Бог знает, чего мы только не знаем о тех годах. Но изумлению нет предела. Имеется документ НКВД, где написано дословно следующее: "По характеру своей деятельности Саранское строительство не может использовать тов. Заболоцкого по его основной специальности писателя". И дальше: "Управление Саранстроя НКВД просит правление Союза писателей восстановить тов. Заболоцкого в правах члена Союза Советских писателей..." Надо дух перевести и перечесть: не писатели просят чекистов вернуть собрата, а чекисты предлагают писателям забрать коллегу. Ну, нет такой штатной должности — писатель — в лагерях, вот незадача.
Мемуаристы единогласно отмечают категорическое нежелание Заболоцкого вспоминать о заключении, как и более тяжелые последствия: он не терпел никакой критики власти, ни намека на неблагонадежность. На видном месте держал собрания сочинений Ленина и Сталина. Отказывался встречаться с людьми, имевшими репутацию инакомыслящих. Ни разу, до самой смерти, не увиделся с родным братом, тоже отсидевшим срок: они, отмечает сын Никита, "только переписывались и однажды говорили по телефону". В 1953 году написал в стихотворении "Неудачник": "Крепко помнил ты старое правило — / Осторожно по жизни идти".
Наталия Роскина, полгода (в 56 — 57-м годах) прожившая с Заболоцким, рассказывает, как он собрался порвать с ней, когда она высказалась о преимуществах капитализма перед социализмом. Как страшно раскричался, когда в писательском доме отдыха в Малеевке Роскина вслух сказала о себе: "Я не советский человек". Как просил от нее честного слова, что она не занимается "химией". Его терминология: "Для меня политика — это химия. Я ничего не понимаю в химии, ничего не понимаю в политике и не хочу об этом думать". Роскина заключает: "Ни в коем случае я не хочу сказать, что Николай Алексеевич был мелким трусом.

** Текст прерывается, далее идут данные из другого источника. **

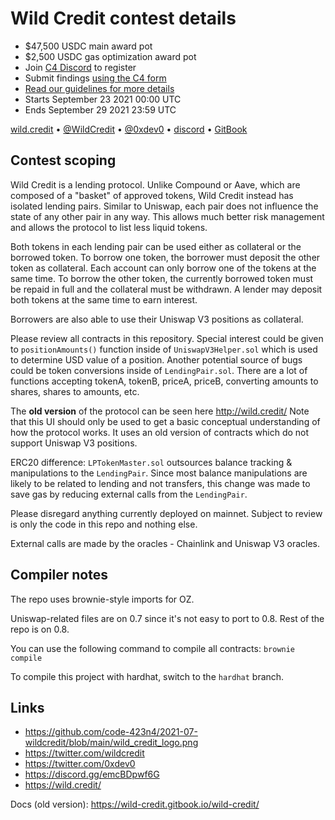 # Wild Credit contest details
- $47,500 USDC main award pot
- $2,500 USDC gas optimization award pot
- Join [C4 Discord](https://discord.gg/EY5dvm3evD) to register
- Submit findings [using the C4 form](https://code423n4.com/2021-09-wild-credit-contest/submit)
- [Read our guidelines for more details](https://code423n4.com/compete)
- Starts September 23 2021 00:00 UTC
- Ends September 29 2021 23:59 UTC

[wild.credit](https://wild.credit/) • [@WildCredit](https://twitter.com/WildCredit) • [@0xdev0](https://twitter.com/0xdev0) • [discord](https://discord.gg/emcBDpwf6G) • [GitBook](https://wild-credit.gitbook.io/wild-credit/)
## Contest scoping

Wild Credit is a lending protocol. Unlike Compound or Aave, which are composed of a "basket" of approved tokens, Wild Credit instead has isolated lending pairs. Similar to Uniswap, each pair does not influence the state of any other pair in any way. This allows much better risk management and allows the protocol to list less liquid tokens.

Both tokens in each lending pair can be used either as collateral or the borrowed token. To borrow one token, the borrower must deposit the other token as collateral. Each account can only borrow one of the tokens at the same time. To borrow the other token, the currently borrowed token must be repaid in full and the collateral must be withdrawn. A lender may deposit both tokens at the same time to earn interest.

Borrowers are also able to use their Uniswap V3 positions as collateral.

Please review all contracts in this repository. Special interest could be given to `positionAmounts()` function inside of `UniswapV3Helper.sol` which is used to determine USD value of a position. Another potential source of bugs could be token conversions inside of `LendingPair.sol`. There are a lot of functions accepting tokenA, tokenB, priceA, priceB, converting amounts to shares, shares to amounts, etc.

The **old version** of the protocol can be seen here http://wild.credit/ Note that this UI should only be used to get a basic conceptual understanding of how the protocol works. It uses an old version of contracts which do not support Uniswap V3 positions.

ERC20 difference: `LPTokenMaster.sol` outsources balance tracking & manipulations to the `LendingPair`. Since most balance manipulations are likely to be related to lending and not transfers, this change was made to save gas by reducing external calls from the `LendingPair`.

Please disregard anything currently deployed on mainnet. Subject to review is only the code in this repo and nothing else.

External calls are made by the oracles - Chainlink and Uniswap V3 oracles.

## Compiler notes

The repo uses brownie-style imports for OZ.

Uniswap-related files are on 0.7 since it's not easy to port to 0.8. Rest of the repo is on 0.8.

You can use the following command to compile all contracts: `brownie compile`

To compile this project with hardhat, switch to the `hardhat` branch.

## Links

- https://github.com/code-423n4/2021-07-wildcredit/blob/main/wild_credit_logo.png
- https://twitter.com/wildcredit
- https://twitter.com/0xdev0
- https://discord.gg/emcBDpwf6G
- https://wild.credit/

Docs (old version): https://wild-credit.gitbook.io/wild-credit/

Я не хочу сказать, потому что я совсем так не думаю. Напротив, я думаю, что весь кошмар нашей жизни заключается не в том, что боятся трусы, а в том, что боятся храбрые".
О том, что увидел и узнал Заболоцкий о человеке и человечестве в лагерях, мы можем судить лишь по единственному свидетельству — "Где-то в поле возле Магадана". Даже "История моего заключения" заканчивается фразой: "Так мы прибыли в город Комсомольск-на-Амуре". О том, что дальше — нигде ничего. Нигде ничего — впрямую. Косвенно — и после, и до. Поэтическое чудо — до.
В 36-м, за два года до ареста — стихотворение "Север". Пророчество, произнесенное Заболоцким, еще ни на каком Севере не бывавшим: "Теперь там все мертво и сиротливо... / Люди с ледяными бородами, / Надев на голову конический треух, / Сидят в санях и длинными столбами / Пускают изо рта оледенелый дух..." А вокруг: "Лежит в сугробах родина моя".